Your response should reproduce every line of the entries that contains the word "License".

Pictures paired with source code
=== Section Start ===

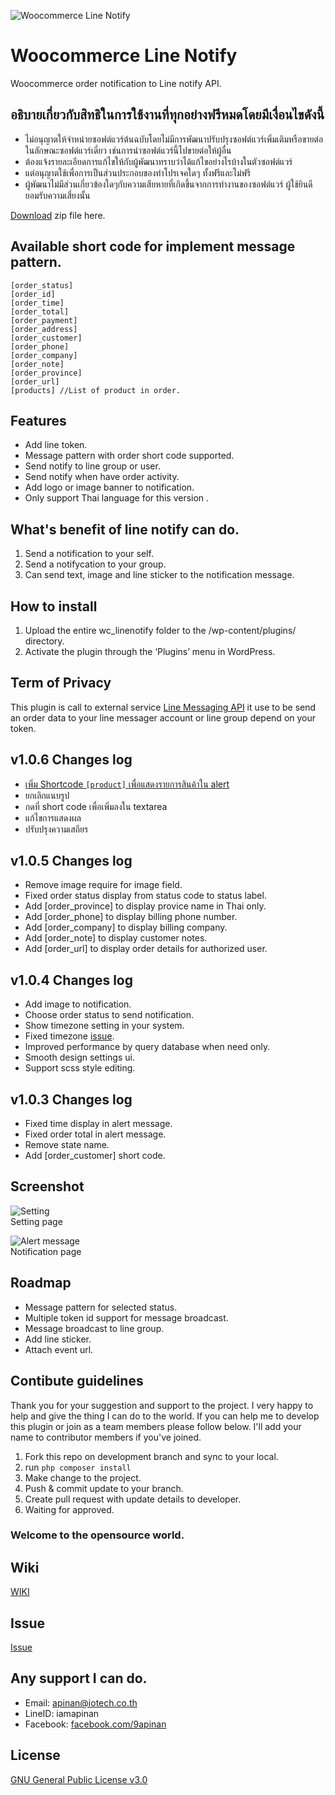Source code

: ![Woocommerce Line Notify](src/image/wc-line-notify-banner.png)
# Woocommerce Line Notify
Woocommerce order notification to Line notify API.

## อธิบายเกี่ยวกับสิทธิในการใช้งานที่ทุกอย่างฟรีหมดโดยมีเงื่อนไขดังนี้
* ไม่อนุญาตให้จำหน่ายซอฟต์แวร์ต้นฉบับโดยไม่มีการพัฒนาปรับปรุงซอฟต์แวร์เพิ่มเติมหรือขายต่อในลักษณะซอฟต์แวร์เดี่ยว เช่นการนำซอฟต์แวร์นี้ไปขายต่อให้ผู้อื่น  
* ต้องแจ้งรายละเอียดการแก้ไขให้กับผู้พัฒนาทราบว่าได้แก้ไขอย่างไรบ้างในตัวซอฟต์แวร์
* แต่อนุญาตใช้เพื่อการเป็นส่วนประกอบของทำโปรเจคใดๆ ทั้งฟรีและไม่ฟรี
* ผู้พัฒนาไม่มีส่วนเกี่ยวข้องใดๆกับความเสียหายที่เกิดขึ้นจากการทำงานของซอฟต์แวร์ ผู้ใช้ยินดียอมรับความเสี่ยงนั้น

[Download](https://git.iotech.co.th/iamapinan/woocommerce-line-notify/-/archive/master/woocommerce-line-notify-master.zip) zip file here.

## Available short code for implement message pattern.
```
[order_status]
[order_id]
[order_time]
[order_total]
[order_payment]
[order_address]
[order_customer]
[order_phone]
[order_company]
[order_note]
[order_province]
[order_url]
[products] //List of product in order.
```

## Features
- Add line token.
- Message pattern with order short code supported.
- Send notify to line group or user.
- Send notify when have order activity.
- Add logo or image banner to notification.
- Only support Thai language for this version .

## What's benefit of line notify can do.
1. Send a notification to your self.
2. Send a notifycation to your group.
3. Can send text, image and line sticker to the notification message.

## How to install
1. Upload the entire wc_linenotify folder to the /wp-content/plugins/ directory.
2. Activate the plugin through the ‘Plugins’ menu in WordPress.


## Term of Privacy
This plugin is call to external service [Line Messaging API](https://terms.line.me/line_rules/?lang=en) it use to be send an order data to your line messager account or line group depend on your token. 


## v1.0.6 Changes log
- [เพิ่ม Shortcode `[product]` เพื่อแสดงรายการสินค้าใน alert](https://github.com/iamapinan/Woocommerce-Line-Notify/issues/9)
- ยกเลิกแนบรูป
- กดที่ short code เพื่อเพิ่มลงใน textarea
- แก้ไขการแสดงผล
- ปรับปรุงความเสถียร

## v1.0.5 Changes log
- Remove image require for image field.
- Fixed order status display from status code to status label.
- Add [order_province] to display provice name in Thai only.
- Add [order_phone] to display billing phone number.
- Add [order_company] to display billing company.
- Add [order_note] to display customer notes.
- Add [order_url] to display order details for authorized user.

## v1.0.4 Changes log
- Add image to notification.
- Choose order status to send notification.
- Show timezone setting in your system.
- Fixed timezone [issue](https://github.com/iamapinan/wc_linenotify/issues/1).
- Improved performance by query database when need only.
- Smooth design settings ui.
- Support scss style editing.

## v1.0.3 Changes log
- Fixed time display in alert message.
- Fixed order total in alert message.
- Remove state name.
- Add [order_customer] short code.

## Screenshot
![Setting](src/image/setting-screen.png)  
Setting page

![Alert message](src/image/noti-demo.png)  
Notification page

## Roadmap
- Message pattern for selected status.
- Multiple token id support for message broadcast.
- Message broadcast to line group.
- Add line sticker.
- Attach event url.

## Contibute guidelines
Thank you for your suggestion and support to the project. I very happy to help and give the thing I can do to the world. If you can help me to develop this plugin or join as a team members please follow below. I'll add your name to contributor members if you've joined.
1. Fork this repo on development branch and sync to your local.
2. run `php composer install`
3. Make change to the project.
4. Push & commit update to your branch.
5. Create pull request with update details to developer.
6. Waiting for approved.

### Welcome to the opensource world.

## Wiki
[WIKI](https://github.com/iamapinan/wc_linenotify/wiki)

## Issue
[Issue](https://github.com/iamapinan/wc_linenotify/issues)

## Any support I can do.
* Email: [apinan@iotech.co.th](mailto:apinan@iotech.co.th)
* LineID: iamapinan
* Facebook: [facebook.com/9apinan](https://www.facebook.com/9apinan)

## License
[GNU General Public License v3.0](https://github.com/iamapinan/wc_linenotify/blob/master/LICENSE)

=== Section End ===

### Task solution
## License
[GNU General Public License v3.0](https://github.com/iamapinan/wc_linenotify/blob/master/LICENSE)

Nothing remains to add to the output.